In order to perform microdialysis experiments, 9-10 week old male Wistar and ST rats were anesthetized with sodium pentobarbital while a stereotactic apparatus implanted a microdialysis guided cannula into the medial prefrontal cortex. The rats recovered from surgery for at least 4 days prior to the day of the microdialysis experiment and on the first day each animal was placed in a plastic cage while a dialysis probe was inserted into the cannula and perfused with modified Ringer’s solution containing physostigmine at a rate of 1.0 uL/min and 2.0 uL/min for dopamine and acetylcholine, respectively. Dialysates for dopamine and acetylcholine were collected every 30 minutes and every 20 minutes, respectively. After 3 samples were collected ASP2905 was orally administered in doses of 0.01, 0.03, and 0.1 mg/kg for dopamine and doses of 0.1 and 1 mg/kg for acetylcholine. Dialysates were then collected every 180 minutes for dopamine and every 100 minutes for acetylcholine [2].

The levels of extracellular dopamine in the medial prefrontal cortex were assessed through the use of an Eicom HTEC-500 high pressure liquid chromatography system and separated using a reverse-phase PP-ODS column eluted with 500 mg/mL sodium 1-decanesulfonate, 1% methanol, and 50 mg/mL of EDTA.The levels of extracellular acetylcholine in the medial prefrontal cortex were measured using a combination of an ECD, an enzymatic assay, and a combination of HPLC. Additionally, isopropylhomocholine served as an internal standard for the purpose of this study while a solution comprised of 100 mM KHCO3 contain 300 mg/L sodium 1-decanesulfonate and 50 mg/L EDTA was delivered at a rate of 500 uL/min. Samples were collected and separated using a column packed with a polystyrene resin; acetylcholine was converted to H2O2 through the use of a postcolumn enzyme reactor that detected H2O2 with an ECD-300 [2].

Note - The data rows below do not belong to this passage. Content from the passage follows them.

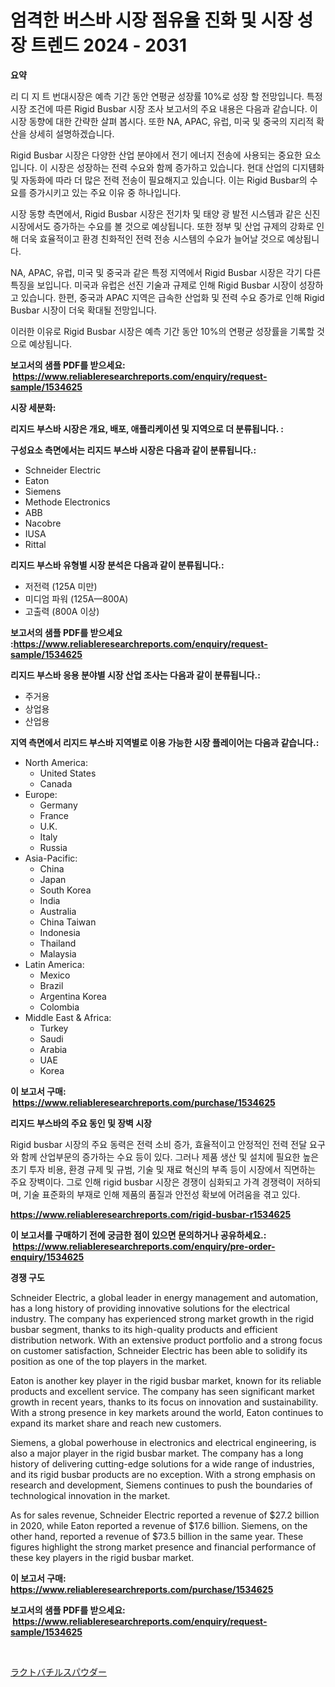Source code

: <p><h1>엄격한 버스바 시장 점유율 진화 및 시장 성장 트렌드 2024 - 2031</h1></p><p><strong>요약</strong></p>
<p><p>리 디 지 트 번대시장은 예측 기간 동안 연평균 성장률 10%로 성장 할 전망입니다. 특정 시장 조건에 따른 Rigid Busbar 시장 조사 보고서의 주요 내용은 다음과 같습니다. 이 시장 동향에 대한 간략한 살펴 봅시다. 또한 NA, APAC, 유럽, 미국 및 중국의 지리적 확산을 상세히 설명하겠습니다.</p><p>Rigid Busbar 시장은 다양한 산업 분야에서 전기 에너지 전송에 사용되는 중요한 요소입니다. 이 시장은 성장하는 전력 수요와 함께 증가하고 있습니다. 현대 산업의 디지턤화 및 자동화에 따라 더 많은 전력 전송이 필요해지고 있습니다. 이는 Rigid Busbar의 수요를 증가시키고 있는 주요 이유 중 하나입니다.</p><p>시장 동향 측면에서, Rigid Busbar 시장은 전기차 및 태양 광 발전 시스템과 같은 신진 시장에서도 증가하는 수요를 볼 것으로 예상됩니다. 또한 정부 및 산업 규제의 강화로 인해 더욱 효율적이고 환경 친화적인 전력 전송 시스템의 수요가 늘어날 것으로 예상됩니다.</p><p>NA, APAC, 유럽, 미국 및 중국과 같은 특정 지역에서 Rigid Busbar 시장은 각기 다른 특징을 보입니다. 미국과 유럽은 선진 기술과 규제로 인해 Rigid Busbar 시장이 성장하고 있습니다. 한편, 중국과 APAC 지역은 급속한 산업화 및 전력 수요 증가로 인해 Rigid Busbar 시장이 더욱 확대될 전망입니다.</p><p>이러한 이유로 Rigid Busbar 시장은 예측 기간 동안 10%의 연평균 성장률을 기록할 것으로 예상됩니다.</p></p>
<p><strong>보고서의 샘플 PDF를 받으세요: &nbsp;<a href="https://www.reliableresearchreports.com/enquiry/request-sample/1534625">https://www.reliableresearchreports.com/enquiry/request-sample/1534625</a></strong></p>
<p><strong>시장 세분화:</strong></p>
<p><strong> 리지드 부스바 시장은 개요, 배포, 애플리케이션 및 지역으로 더 분류됩니다. :</strong></p>
<p><strong>구성요소 측면에서는 리지드 부스바 시장은 다음과 같이 분류됩니다.:</strong></p>
<p><ul><li>Schneider Electric</li><li>Eaton</li><li>Siemens</li><li>Methode Electronics</li><li>ABB</li><li>Nacobre</li><li>IUSA</li><li>Rittal</li></ul></p>
<p><strong> 리지드 부스바 유형별 시장 분석은 다음과 같이 분류됩니다.:</strong></p>
<p><ul><li>저전력 (125A 미만)</li><li>미디엄 파워 (125A—800A)</li><li>고출력 (800A 이상)</li></ul></p>
<p><strong>보고서의 샘플 PDF를 받으세요 :<a href="https://www.reliableresearchreports.com/enquiry/request-sample/1534625">https://www.reliableresearchreports.com/enquiry/request-sample/1534625</a></strong></p>
<p><strong> 리지드 부스바 응용 분야별 시장 산업 조사는 다음과 같이 분류됩니다.:</strong></p>
<p><ul><li>주거용</li><li>상업용</li><li>산업용</li></ul></p>
<p><strong>지역 측면에서 리지드 부스바 지역별로 이용 가능한 시장 플레이어는 다음과 같습니다.:</strong></p>
<p><ul>
    <li>
        North America:
        <ul>
            <li>United States</li>
            <li>Canada</li>
        </ul>
    </li>
    <li>
        Europe:
        <ul>
            <li>Germany</li>
            <li>France</li>
            <li>U.K.</li>
            <li>Italy</li>
            <li>Russia</li>
        </ul>
    </li>
    <li>
        Asia-Pacific:
        <ul>
            <li>China</li>
            <li>Japan</li>
            <li>South Korea</li>
            <li>India</li>
            <li>Australia</li>
            <li>China Taiwan</li>
            <li>Indonesia</li>
            <li>Thailand</li>
            <li>Malaysia</li>
        </ul>
    </li>
    <li>
        Latin America:
        <ul>
            <li>Mexico</li>
            <li>Brazil</li>
            <li>Argentina Korea</li>
            <li>Colombia</li>
        </ul>
    </li>
    <li>
        Middle East & Africa:
        <ul>
            <li>Turkey</li>
            <li>Saudi</li>
            <li>Arabia</li>
            <li>UAE</li>
            <li>Korea</li>
        </ul>
    </li>
    </ul></p>
<p><strong>이 보고서 구매: &nbsp;<a href="https://www.reliableresearchreports.com/purchase/1534625">https://www.reliableresearchreports.com/purchase/1534625</a></strong></p>
<p><strong>리지드 부스바의 주요 동인 및 장벽 시장</strong></p>
<p><p>Rigid busbar 시장의 주요 동력은 전력 소비 증가, 효율적이고 안정적인 전력 전달 요구와 함께 산업부문의 증가하는 수요 등이 있다. 그러나 제품 생산 및 설치에 필요한 높은 초기 투자 비용, 환경 규제 및 규범, 기술 및 재료 혁신의 부족 등이 시장에서 직면하는 주요 장벽이다. 그로 인해 rigid busbar 시장은 경쟁이 심화되고 가격 경쟁력이 저하되며, 기술 표준화의 부재로 인해 제품의 품질과 안전성 확보에 어려움을 겪고 있다.</p></p>
<p><strong><a href="https://www.reliableresearchreports.com/rigid-busbar-r1534625">https://www.reliableresearchreports.com/rigid-busbar-r1534625</a></strong></p>
<p><strong>이 보고서를 구매하기 전에 궁금한 점이 있으면 문의하거나 공유하세요.: &nbsp;<a href="https://www.reliableresearchreports.com/enquiry/pre-order-enquiry/1534625">https://www.reliableresearchreports.com/enquiry/pre-order-enquiry/1534625</a></strong></p>
<p><strong>경쟁 구도</strong></p>
<p><p>Schneider Electric, a global leader in energy management and automation, has a long history of providing innovative solutions for the electrical industry. The company has experienced strong market growth in the rigid busbar segment, thanks to its high-quality products and efficient distribution network. With an extensive product portfolio and a strong focus on customer satisfaction, Schneider Electric has been able to solidify its position as one of the top players in the market.</p><p>Eaton is another key player in the rigid busbar market, known for its reliable products and excellent service. The company has seen significant market growth in recent years, thanks to its focus on innovation and sustainability. With a strong presence in key markets around the world, Eaton continues to expand its market share and reach new customers.</p><p>Siemens, a global powerhouse in electronics and electrical engineering, is also a major player in the rigid busbar market. The company has a long history of delivering cutting-edge solutions for a wide range of industries, and its rigid busbar products are no exception. With a strong emphasis on research and development, Siemens continues to push the boundaries of technological innovation in the market.</p><p>As for sales revenue, Schneider Electric reported a revenue of $27.2 billion in 2020, while Eaton reported a revenue of $17.6 billion. Siemens, on the other hand, reported a revenue of $73.5 billion in the same year. These figures highlight the strong market presence and financial performance of these key players in the rigid busbar market.</p></p>
<p><strong>이 보고서 구매: &nbsp; <a href="https://www.reliableresearchreports.com/purchase/1534625">https://www.reliableresearchreports.com/purchase/1534625</a></strong></p>
<p><strong>보고서의 샘플 PDF를 받으세요: &nbsp;<a href="https://www.reliableresearchreports.com/enquiry/request-sample/1534625">https://www.reliableresearchreports.com/enquiry/request-sample/1534625</a></strong><strong></strong></p>
<p>&nbsp;</p>
<p><p><a href="https://github.com/one-cool-chick/Market-Research-Report-List-1/blob/main/151618319855.md">ラクトバチルスパウダー</a></p></p>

For the purpose of an electroencephalogram (EEG) analysis, 8 week old male Sprague Dawley rats were anesthetized with isoflurane and placed into a stereotactic apparatus. An incision was made to expose the skull and the researchers identified the bregma in order to epidurally implant stainless steel screw electrodes with wire leads into the vertex, cerebellum, and frontal sinus. The assembly was secured to the skull and recording took place over 10 days after allowing the subjects to heal from surgery and acclimate to the recording chamber and electrically shielded field. At this time the rats were orally administered 1, 3, and 10 mg/kg of ASP2905 or 3, 10, and 30 mg/kg of atomoxetine, and EEG was performed 60 minutes later. Alternatively, amphetamine was subcutaneously administered in doses 0.3, 1, and 3 mg/kg, methylphenidate in doses of 0.3, 1, and 3 mg/kg, or guanfacine in doses of 0.03, 0.1, and 0.3 mg/kg, and EEG was performed 30 minutes later [2].

 

Discussion

1) The effects of mobility in the test subjects was assessed through the administration of PCP followed by treatment with ASP2905. The results of the Chronic PCP-FST found that when PCP was administered to the animals daily for 14 days they experienced prolonged immobility time while in the FST apparatus. Administration of ASP2905 at doses of 0.03 mg/kg and 0.1 mg/kg were found to significantly reverse the effects elicited by PCP. Similar results were seen when the animals’ were administered Clozapine in doses of 3 mg/kg, however the effect was not as great. Alternatively, when assessing spontaneous locomotor activity, ASP2905 did not elicit any significant effects when given to the animals at concentrations up to 3 mg/kg. On the other hand, the nootropic administered at doses of 0.1 and 0.3 mg/kg drastically decreased hyperactivity induced by PCP and methamphetamine [1].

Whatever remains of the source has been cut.